Los cuestionamientos a PISA son de índole diversa: unos apuntan al uso político que se les da a los resultados, que establecen rankings pero no aportan ideas educacionales innovadoras; otros subrayan la falta de matices en la formulación de preguntas que ignoran las tradiciones e historias de países tan diferentes; y otros más apuntan a que la comparación de resultados no sirve para determinar el impacto de las políticas educacionales en sociedades tan distintas, ni mucho menos ayudan a tomar decisiones puesto que los resultados de PISA son manipulados inmediatamente por intereses políticos y económicos, y, claro, por charlatanes.

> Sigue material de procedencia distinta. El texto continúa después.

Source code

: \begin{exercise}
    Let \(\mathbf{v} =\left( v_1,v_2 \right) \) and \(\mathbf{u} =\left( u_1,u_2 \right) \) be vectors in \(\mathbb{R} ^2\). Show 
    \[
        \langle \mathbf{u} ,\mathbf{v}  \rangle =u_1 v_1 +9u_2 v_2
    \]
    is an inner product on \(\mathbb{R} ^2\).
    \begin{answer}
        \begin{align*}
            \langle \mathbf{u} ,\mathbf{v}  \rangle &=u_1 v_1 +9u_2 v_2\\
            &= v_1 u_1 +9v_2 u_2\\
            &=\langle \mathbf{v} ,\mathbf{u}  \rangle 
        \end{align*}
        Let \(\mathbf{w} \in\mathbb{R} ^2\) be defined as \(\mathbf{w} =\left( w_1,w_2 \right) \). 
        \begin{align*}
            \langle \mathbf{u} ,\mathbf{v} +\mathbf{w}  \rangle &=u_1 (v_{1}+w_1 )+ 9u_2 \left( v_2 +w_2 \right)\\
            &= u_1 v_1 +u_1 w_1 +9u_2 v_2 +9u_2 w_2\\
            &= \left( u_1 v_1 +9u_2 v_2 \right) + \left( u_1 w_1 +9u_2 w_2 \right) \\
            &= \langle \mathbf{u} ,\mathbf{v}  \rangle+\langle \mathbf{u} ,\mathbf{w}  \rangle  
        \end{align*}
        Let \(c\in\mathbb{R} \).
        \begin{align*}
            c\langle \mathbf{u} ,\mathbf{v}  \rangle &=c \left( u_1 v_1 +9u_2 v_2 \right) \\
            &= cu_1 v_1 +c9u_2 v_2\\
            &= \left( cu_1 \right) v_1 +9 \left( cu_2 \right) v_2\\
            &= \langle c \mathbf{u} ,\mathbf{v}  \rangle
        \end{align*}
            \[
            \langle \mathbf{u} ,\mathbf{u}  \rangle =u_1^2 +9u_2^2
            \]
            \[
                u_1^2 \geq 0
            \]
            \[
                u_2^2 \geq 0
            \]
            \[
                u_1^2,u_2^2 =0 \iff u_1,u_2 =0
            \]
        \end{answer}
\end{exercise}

Parece cada vez más necesario que al menos en nuestra América se inicie un camino hacia evaluaciones propias y de acuerdo a las características y necesidades de nuestros sistemas educativos, y teniendo en cuenta las peculiaridades de los desarrollos relativos de cada nación. Un buen sistema de evaluación es necesario, sin dudas, y perfectamente se podría consensuar uno nuevo con los países hermanos de por lo menos la Unasur. Y no con espíritu competitivo sino integrador de las mejores políticas educacionales de cada país. Lo que desde luego ayudaría a mejorar –ésa evaluación sí– la calidad educativa de la región.
Puede que esto parezca todavía algo utópico, si se recuerda que aquí tiene mucha más prensa una cena que recolecta 150 millones de pesos para un candidato, y tiene mucho más poder el perverso sistema de dirigentes, policías y jueces que dan protección mafiosa a los barrabravas que han echado a perder al fútbol argentino. Pero cuando se escucha a cualquier improvisado perorar sobre la “mala calidad educativa” con tal de pegarle al gobierno K (que más allá de errores es el que más ha hecho por recuperar la educación pública después de dos décadas desastrosas), se impone recordar que el desastre educacional argentino se lo debemos al autoritarismo y la censura de la dictadura primero, y a la Ley Federal de Educación menemista de 1992 después. Ese, que ahora amenaza retornar por vía electoral, es el sistema todavía imperante, abstruso y falsamente federal porque en él disputan intereses 24 ministerios de educación y decenas de organizaciones gremiales.
De ahí que resulte tan curioso el hecho de que, al menos en este país, PISA sigue siendo aceptado como modelo de parangón, no sólo por oportunistas opositores sino también, y sorprendemente, por el gobierno nacional.